Work on acoustics: Raman worked on the acoustics of musical instruments. He worked out the theory of transverse vibration of bowed strings, on the basis of superposition of velocities. He was also the first to investigate the harmonic nature of the sound of Indian drums such as the tabla and mridangam. He also investigated the propagation of sound in whispering galleries.

Raman-Nath theory: Raman and his student, Nagendra Nath, provided the correct theoretical explanation for the acousto-optic effect (light scattering by sound waves), in a series of articles. Modulators, and switching systems based on this effect have enabled optical communication components based on laser systems.

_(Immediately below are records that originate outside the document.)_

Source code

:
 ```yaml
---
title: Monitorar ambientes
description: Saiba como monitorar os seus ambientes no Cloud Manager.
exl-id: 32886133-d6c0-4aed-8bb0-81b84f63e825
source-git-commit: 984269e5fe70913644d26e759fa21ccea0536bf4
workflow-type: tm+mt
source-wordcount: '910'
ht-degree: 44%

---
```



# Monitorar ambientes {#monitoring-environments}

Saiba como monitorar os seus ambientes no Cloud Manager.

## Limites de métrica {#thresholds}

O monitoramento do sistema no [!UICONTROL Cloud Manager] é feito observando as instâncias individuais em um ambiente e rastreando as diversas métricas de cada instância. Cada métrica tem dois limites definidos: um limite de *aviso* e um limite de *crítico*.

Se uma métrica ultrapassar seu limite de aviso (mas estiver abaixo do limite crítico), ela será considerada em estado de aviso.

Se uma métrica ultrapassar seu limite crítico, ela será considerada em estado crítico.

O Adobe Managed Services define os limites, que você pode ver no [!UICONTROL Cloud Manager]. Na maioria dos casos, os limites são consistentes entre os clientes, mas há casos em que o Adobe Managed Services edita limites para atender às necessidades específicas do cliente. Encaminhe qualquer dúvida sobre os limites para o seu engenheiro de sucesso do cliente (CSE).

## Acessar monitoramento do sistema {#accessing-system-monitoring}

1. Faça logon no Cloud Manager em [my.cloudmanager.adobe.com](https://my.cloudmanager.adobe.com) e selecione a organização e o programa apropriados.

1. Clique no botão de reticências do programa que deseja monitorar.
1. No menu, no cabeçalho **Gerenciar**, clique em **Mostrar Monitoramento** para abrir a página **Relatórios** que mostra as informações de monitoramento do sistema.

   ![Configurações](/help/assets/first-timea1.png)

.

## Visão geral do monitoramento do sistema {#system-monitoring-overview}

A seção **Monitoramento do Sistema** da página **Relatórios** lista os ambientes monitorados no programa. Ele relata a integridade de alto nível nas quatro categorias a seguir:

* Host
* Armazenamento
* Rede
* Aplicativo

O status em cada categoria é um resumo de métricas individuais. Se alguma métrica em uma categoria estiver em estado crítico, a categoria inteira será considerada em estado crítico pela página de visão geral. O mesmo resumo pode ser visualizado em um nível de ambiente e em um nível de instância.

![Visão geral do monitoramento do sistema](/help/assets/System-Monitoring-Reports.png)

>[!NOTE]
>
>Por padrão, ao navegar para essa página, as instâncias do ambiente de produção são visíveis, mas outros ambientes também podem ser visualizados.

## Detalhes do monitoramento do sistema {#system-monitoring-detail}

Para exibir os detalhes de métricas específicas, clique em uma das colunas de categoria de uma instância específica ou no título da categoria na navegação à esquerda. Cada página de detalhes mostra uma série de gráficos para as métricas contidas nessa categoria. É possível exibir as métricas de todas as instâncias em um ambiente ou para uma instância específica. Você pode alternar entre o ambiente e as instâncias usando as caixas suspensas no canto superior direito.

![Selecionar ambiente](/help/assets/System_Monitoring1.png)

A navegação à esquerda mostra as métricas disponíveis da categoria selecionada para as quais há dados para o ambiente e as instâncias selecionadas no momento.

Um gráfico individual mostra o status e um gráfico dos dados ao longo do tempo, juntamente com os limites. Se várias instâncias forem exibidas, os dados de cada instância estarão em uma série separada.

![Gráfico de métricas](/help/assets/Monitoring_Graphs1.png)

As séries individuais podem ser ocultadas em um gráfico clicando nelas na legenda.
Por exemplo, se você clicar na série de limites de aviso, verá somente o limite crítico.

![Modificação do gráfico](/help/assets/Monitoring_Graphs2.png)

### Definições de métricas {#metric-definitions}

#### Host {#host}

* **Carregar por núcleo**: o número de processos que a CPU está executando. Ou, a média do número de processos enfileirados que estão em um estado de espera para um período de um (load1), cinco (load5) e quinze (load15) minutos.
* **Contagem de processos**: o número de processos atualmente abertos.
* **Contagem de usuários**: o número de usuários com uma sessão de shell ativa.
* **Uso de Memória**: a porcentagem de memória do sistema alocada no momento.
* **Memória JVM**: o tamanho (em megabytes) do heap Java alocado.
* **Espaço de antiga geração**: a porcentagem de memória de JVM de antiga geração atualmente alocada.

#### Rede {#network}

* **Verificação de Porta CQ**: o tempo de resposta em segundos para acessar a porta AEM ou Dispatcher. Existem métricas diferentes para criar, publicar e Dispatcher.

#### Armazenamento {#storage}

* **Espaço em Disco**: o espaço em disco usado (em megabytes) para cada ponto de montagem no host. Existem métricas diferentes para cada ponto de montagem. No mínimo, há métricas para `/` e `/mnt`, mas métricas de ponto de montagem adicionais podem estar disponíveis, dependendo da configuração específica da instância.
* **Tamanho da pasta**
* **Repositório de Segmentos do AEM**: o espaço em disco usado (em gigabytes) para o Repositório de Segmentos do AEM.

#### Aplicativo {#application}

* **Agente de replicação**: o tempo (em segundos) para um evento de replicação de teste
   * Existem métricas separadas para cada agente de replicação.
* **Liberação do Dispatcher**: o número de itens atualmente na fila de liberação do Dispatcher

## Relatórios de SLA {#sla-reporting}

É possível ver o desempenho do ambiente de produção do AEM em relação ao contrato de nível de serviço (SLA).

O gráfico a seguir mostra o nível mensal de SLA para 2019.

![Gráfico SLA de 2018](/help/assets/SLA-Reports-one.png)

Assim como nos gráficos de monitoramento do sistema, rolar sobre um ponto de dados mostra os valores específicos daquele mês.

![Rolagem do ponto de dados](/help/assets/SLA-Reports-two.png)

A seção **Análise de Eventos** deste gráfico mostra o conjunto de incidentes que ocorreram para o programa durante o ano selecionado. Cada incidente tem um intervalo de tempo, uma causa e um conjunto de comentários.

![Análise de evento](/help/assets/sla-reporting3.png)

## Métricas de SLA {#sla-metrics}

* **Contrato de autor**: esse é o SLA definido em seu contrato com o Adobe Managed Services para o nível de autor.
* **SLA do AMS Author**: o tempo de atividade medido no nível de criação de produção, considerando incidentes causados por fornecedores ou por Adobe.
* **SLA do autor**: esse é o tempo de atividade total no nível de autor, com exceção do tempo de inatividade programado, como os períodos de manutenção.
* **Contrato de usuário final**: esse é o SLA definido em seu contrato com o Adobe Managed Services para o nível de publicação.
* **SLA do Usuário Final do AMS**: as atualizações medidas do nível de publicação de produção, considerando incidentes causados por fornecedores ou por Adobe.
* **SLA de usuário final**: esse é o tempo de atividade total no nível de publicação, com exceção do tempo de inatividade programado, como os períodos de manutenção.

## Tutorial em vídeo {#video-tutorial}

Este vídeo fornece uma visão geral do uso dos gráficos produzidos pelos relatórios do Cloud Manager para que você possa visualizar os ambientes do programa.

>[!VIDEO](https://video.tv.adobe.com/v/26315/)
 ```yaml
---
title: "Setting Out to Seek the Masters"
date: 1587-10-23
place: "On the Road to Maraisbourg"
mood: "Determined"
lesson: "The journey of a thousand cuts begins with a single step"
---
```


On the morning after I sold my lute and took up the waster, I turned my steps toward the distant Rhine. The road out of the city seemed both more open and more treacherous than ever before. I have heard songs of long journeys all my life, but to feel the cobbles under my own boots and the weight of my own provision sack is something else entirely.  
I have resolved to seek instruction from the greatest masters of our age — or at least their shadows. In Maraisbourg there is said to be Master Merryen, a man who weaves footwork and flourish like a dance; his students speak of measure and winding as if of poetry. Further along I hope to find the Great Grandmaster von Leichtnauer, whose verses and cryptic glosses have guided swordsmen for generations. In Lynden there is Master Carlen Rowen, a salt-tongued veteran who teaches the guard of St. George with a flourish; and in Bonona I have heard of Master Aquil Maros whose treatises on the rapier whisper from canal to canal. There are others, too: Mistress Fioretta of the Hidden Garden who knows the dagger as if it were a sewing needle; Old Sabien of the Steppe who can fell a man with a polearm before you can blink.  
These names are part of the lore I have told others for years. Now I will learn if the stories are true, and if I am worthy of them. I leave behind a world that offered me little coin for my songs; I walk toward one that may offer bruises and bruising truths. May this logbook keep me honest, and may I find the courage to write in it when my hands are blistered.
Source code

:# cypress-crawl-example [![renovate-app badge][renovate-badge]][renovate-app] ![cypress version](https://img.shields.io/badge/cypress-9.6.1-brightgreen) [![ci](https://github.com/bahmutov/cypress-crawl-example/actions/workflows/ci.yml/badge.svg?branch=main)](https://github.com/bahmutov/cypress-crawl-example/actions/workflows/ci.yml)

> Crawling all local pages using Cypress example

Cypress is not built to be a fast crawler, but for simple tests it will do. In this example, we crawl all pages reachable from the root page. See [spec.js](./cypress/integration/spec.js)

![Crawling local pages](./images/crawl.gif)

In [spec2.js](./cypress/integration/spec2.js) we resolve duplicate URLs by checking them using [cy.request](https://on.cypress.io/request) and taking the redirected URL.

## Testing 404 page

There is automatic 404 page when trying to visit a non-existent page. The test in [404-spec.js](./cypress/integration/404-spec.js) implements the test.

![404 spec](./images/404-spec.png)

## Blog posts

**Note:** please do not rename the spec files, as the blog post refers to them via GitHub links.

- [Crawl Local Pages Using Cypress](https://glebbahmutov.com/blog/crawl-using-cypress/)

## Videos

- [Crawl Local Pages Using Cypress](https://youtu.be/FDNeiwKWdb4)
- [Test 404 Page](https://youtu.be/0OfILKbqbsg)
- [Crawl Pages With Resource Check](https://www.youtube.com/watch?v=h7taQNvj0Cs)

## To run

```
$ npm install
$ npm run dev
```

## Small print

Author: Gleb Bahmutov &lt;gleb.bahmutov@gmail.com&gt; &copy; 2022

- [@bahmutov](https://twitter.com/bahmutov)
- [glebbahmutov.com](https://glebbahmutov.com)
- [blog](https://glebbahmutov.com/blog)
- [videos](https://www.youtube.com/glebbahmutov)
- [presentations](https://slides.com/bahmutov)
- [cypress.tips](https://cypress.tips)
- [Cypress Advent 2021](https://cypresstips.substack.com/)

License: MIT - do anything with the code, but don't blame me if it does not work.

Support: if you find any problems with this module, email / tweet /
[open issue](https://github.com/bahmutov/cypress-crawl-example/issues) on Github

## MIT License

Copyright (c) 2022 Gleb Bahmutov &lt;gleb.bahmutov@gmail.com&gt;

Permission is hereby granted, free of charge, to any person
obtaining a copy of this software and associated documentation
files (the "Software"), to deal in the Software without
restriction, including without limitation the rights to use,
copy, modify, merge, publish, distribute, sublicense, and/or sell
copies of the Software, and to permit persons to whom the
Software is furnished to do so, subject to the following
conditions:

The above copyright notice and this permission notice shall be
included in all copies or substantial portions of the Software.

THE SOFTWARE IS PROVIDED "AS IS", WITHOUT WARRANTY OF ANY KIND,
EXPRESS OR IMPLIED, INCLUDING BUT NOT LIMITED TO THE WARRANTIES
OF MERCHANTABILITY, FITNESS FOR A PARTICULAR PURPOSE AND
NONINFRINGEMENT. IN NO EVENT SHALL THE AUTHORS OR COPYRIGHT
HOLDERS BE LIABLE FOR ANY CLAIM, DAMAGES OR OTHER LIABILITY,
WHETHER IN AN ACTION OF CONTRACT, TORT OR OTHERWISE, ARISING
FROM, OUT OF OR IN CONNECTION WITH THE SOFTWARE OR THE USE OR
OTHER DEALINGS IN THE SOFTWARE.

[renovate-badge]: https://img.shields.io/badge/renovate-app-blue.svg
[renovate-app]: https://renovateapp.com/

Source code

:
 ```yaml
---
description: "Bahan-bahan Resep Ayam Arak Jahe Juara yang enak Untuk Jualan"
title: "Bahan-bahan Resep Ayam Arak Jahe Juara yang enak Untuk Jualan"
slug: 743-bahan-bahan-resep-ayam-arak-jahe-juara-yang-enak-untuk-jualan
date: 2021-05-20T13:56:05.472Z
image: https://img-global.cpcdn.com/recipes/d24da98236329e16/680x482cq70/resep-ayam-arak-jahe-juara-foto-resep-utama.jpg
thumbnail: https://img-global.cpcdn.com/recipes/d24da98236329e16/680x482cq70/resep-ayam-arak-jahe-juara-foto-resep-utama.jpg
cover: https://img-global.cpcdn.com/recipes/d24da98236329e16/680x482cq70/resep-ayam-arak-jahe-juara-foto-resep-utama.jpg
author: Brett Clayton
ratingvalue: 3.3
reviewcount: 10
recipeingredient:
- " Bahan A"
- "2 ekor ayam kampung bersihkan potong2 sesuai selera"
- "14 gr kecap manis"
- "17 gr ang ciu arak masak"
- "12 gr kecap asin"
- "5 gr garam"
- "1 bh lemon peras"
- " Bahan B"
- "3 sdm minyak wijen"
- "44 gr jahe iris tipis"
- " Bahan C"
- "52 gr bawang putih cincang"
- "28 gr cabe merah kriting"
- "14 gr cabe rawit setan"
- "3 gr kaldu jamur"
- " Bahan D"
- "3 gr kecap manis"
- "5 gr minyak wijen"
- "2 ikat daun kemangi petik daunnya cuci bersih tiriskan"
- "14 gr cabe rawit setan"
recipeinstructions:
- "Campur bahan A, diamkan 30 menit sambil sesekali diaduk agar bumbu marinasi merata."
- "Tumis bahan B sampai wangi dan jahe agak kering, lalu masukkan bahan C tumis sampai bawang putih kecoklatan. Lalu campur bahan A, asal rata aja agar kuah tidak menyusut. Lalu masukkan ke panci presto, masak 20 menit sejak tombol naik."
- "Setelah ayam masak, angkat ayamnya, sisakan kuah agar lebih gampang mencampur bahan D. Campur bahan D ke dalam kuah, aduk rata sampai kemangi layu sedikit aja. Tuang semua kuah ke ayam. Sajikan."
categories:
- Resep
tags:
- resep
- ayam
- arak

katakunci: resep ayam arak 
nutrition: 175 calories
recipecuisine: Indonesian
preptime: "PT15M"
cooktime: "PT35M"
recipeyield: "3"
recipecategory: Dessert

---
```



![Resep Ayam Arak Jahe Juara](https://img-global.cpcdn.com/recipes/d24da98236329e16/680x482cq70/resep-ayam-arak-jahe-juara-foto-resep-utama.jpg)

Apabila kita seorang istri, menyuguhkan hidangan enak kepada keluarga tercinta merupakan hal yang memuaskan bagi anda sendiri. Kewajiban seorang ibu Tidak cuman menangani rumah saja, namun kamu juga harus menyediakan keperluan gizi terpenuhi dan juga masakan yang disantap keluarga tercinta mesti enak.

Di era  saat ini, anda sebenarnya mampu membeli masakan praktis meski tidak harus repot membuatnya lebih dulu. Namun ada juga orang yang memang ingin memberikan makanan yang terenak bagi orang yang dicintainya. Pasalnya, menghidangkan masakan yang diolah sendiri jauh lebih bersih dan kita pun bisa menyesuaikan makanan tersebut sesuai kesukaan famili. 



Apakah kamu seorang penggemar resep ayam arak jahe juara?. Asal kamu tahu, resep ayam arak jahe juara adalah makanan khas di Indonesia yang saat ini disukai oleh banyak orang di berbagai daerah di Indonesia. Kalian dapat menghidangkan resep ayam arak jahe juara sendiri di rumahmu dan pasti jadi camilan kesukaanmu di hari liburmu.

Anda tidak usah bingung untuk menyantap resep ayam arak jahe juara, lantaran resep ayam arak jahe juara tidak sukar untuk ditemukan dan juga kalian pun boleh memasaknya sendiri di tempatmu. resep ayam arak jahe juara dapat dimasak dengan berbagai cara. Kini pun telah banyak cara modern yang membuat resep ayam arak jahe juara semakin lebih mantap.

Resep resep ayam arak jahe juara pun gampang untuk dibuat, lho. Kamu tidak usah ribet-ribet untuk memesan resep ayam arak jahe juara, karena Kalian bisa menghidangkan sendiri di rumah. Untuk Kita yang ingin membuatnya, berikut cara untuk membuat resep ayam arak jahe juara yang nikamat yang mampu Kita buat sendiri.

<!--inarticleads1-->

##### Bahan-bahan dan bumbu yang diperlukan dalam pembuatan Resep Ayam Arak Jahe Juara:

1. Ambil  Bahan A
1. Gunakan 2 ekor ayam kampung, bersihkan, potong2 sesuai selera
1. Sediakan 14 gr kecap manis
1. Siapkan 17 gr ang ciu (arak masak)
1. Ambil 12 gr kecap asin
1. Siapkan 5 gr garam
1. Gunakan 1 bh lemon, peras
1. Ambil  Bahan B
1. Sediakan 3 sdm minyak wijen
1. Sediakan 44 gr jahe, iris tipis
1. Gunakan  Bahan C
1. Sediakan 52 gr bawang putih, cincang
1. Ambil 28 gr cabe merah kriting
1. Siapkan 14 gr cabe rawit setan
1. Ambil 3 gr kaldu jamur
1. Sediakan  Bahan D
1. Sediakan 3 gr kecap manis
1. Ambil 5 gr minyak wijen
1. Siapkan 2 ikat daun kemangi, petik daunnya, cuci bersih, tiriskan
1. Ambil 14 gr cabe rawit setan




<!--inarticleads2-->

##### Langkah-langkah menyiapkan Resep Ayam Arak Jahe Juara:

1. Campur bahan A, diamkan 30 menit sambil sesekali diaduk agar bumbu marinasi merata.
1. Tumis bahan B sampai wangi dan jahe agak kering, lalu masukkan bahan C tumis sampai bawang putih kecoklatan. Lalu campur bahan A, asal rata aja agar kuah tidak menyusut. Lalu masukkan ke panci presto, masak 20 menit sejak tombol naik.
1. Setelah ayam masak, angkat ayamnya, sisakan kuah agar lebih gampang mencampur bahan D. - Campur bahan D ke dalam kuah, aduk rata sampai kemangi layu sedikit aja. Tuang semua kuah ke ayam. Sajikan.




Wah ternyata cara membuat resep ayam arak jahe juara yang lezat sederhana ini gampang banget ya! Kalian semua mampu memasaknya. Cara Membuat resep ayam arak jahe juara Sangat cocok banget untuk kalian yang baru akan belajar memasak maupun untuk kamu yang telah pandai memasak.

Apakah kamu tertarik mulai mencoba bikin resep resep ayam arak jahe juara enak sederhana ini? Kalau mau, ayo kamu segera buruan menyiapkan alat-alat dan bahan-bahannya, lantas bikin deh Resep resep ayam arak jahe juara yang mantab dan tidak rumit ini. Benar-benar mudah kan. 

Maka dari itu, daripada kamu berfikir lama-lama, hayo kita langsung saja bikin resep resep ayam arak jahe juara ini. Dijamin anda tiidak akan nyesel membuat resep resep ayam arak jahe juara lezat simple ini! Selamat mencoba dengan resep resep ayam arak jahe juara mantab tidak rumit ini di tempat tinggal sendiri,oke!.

Other investigations carried out by Raman were experimental and theoretical studies on the diffraction of light by acoustic waves of ultrasonic and hypersonic frequencies (published b/n 1934–1942) and those on the effects produced by X-rays on infrared vibrations in crystals exposed to ordinary light.

Honours:

  • India celebrates National Science Day on 28 February of every year to commemorate the discovery of the Raman effect in 1928.
  • He was elected a Fellow of the Royal Society in 1924.
  • He was knighted in 1929 for his discovery of the Raman Effect, becoming Sir Chandrasekhara Venkata Raman.
  • In 1930 he won the Nobel Prize in Physics.
  • In 1941 he was awarded the Franklin Medal.
  • In 1954 he was awarded the Bharat Ratna.
  • He was awarded the Lenin Peace Prize in 1957.
  • He resigned from the Fellowship of the Royal Society in 1968 for unrecorded reasons, the only Indian FRS ever to do so.
  • The American Chemical Society and the Indian Association for the Cultivation of Science in 1998 recognised Raman’s discovery as an International Historic Chemical Landmark.
  • Postal stamps featuring Raman were issued in 1971 and 2009.